=== Section Start ===

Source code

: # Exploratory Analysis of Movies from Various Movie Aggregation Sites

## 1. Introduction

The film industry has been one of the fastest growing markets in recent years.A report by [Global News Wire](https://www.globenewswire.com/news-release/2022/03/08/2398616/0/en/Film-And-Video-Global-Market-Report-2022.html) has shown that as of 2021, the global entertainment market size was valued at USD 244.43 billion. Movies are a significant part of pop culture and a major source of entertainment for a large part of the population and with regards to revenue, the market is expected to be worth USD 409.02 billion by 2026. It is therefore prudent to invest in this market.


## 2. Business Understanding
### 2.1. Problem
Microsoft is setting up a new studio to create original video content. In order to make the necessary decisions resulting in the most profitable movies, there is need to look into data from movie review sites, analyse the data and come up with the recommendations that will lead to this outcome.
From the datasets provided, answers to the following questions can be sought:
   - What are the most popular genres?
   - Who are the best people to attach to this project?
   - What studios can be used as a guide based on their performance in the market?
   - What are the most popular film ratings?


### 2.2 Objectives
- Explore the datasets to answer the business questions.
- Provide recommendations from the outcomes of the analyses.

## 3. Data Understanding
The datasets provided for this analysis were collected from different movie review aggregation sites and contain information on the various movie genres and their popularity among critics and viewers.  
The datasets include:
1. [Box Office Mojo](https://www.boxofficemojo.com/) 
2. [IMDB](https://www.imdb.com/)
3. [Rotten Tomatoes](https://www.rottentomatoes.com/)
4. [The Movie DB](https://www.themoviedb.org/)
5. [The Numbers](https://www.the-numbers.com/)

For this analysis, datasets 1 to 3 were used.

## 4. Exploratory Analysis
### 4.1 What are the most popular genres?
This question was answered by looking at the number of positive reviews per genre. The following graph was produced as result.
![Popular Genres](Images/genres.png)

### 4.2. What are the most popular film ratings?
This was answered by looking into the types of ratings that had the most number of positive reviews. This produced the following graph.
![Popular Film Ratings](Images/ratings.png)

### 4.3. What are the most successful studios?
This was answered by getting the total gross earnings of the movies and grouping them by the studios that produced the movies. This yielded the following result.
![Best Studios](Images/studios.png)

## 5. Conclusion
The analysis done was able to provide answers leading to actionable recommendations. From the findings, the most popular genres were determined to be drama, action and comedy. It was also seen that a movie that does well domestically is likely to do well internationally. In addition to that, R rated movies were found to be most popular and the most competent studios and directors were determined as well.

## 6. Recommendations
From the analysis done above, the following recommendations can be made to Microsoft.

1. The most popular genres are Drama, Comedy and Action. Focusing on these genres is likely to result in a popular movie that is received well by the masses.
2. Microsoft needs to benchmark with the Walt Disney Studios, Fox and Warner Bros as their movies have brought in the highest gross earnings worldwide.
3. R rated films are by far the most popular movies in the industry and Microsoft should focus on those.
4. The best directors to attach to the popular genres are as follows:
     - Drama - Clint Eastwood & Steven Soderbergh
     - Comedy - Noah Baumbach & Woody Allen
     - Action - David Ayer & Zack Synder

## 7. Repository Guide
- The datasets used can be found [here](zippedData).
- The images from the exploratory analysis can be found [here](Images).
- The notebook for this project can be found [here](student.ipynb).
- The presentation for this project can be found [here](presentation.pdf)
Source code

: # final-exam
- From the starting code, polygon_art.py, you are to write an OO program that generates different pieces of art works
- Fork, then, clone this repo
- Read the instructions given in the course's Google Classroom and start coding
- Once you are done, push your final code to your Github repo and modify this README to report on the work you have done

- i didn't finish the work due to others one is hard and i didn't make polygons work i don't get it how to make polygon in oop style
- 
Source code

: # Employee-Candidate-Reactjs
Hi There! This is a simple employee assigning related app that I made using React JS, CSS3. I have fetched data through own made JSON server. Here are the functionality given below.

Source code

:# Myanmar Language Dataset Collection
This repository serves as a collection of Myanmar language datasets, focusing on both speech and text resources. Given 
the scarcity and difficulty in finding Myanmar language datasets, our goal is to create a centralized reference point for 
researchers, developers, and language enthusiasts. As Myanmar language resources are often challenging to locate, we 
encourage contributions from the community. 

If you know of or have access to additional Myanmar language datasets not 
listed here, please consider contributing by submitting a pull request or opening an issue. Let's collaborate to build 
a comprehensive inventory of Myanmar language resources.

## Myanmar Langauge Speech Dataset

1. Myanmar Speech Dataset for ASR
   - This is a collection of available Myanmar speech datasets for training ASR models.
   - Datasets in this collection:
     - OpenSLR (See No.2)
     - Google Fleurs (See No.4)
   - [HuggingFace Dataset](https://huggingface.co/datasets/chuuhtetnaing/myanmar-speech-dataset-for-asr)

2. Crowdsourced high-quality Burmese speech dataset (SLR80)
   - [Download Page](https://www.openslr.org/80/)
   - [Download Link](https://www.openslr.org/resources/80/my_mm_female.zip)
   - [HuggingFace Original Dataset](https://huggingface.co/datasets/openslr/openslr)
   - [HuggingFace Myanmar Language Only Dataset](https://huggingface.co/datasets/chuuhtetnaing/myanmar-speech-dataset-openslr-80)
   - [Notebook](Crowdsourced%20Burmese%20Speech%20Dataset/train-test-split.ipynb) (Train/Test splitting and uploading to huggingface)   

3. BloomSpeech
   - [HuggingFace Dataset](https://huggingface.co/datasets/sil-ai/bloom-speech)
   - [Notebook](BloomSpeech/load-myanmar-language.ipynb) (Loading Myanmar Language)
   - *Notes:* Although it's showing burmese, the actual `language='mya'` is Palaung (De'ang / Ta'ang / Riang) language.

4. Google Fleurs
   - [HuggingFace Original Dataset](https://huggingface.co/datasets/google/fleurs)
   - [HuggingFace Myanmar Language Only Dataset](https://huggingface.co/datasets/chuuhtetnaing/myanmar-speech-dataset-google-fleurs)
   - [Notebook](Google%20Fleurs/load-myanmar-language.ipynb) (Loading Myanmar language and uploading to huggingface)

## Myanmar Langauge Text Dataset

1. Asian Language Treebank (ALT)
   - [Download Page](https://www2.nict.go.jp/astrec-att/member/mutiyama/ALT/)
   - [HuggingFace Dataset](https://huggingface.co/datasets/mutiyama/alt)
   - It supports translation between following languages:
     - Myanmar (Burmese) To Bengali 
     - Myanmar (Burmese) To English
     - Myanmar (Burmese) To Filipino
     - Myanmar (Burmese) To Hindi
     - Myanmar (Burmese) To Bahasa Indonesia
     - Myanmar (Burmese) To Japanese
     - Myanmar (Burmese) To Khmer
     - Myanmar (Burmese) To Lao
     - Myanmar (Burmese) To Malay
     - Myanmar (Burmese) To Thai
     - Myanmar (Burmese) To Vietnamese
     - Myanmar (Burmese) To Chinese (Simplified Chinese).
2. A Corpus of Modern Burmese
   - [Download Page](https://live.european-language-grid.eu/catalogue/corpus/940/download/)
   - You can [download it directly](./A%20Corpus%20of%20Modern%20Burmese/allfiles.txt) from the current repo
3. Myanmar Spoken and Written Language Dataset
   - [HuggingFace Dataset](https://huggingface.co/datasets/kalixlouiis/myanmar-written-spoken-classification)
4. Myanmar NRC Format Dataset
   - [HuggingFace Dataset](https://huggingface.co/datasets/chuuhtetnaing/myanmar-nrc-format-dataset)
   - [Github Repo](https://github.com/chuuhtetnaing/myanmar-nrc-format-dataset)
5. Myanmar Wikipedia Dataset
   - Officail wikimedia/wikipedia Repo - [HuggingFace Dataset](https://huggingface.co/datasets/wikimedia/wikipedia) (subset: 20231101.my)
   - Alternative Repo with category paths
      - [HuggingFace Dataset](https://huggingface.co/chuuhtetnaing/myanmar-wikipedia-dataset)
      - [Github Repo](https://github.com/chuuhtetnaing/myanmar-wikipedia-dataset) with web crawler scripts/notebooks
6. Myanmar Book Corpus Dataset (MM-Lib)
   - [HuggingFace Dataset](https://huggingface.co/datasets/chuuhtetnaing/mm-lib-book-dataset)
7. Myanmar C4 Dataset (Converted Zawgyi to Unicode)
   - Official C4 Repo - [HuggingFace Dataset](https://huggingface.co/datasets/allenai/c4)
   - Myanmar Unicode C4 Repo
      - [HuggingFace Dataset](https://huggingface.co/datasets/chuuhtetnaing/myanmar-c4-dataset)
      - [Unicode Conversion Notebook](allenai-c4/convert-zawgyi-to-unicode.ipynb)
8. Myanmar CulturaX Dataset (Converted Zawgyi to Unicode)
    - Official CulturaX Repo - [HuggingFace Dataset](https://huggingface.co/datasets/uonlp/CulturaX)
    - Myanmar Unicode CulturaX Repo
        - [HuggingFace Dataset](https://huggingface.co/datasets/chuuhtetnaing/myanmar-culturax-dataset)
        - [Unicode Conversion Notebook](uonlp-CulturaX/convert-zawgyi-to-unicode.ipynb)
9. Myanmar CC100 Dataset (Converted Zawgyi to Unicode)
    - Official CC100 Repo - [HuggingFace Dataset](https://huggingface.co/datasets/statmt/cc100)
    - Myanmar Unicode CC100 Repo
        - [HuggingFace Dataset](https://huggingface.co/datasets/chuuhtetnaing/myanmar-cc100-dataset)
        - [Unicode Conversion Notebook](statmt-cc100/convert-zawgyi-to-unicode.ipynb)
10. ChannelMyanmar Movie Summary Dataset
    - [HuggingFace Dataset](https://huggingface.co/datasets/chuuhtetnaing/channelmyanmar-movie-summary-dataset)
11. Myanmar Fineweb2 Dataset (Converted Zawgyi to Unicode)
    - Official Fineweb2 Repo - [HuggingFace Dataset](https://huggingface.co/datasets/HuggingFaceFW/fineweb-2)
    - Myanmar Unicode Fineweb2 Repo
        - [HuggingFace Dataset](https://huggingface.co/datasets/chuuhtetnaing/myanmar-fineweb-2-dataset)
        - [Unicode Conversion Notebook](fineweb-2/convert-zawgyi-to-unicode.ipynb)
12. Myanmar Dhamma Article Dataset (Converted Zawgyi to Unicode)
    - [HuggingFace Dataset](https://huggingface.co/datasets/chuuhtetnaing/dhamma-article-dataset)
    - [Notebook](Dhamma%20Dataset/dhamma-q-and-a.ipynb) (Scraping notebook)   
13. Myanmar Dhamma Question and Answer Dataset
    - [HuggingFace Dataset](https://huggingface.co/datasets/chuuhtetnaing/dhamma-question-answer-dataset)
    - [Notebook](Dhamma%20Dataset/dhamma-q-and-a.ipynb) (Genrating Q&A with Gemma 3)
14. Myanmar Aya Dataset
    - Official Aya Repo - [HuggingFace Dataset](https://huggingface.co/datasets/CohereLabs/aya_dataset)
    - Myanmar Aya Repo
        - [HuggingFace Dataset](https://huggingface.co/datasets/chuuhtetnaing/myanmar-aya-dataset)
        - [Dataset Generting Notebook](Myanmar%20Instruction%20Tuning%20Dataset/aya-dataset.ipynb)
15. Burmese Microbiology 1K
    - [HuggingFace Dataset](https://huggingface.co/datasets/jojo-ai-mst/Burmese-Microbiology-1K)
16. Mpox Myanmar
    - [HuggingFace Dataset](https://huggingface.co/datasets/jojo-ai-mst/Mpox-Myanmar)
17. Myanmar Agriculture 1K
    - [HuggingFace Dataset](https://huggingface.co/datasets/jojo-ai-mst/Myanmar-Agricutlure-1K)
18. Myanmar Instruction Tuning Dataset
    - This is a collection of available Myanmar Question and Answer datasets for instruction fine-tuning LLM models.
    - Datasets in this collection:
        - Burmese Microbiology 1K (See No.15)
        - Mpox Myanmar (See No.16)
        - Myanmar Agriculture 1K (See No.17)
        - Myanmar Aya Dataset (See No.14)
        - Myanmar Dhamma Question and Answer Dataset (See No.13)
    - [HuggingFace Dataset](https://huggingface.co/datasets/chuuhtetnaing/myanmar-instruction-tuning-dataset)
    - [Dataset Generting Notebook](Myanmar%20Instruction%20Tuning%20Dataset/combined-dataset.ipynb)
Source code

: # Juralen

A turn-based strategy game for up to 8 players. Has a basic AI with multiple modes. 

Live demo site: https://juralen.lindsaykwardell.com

=== Section End ===

Make a list of all lines in the data that contain "different".

> **Exercise output**
The datasets provided for this analysis were collected from different movie review aggregation sites and contain information on the various movie genres and their popularity among critics and viewers.  
- From the starting code, polygon_art.py, you are to write an OO program that generates different pieces of art works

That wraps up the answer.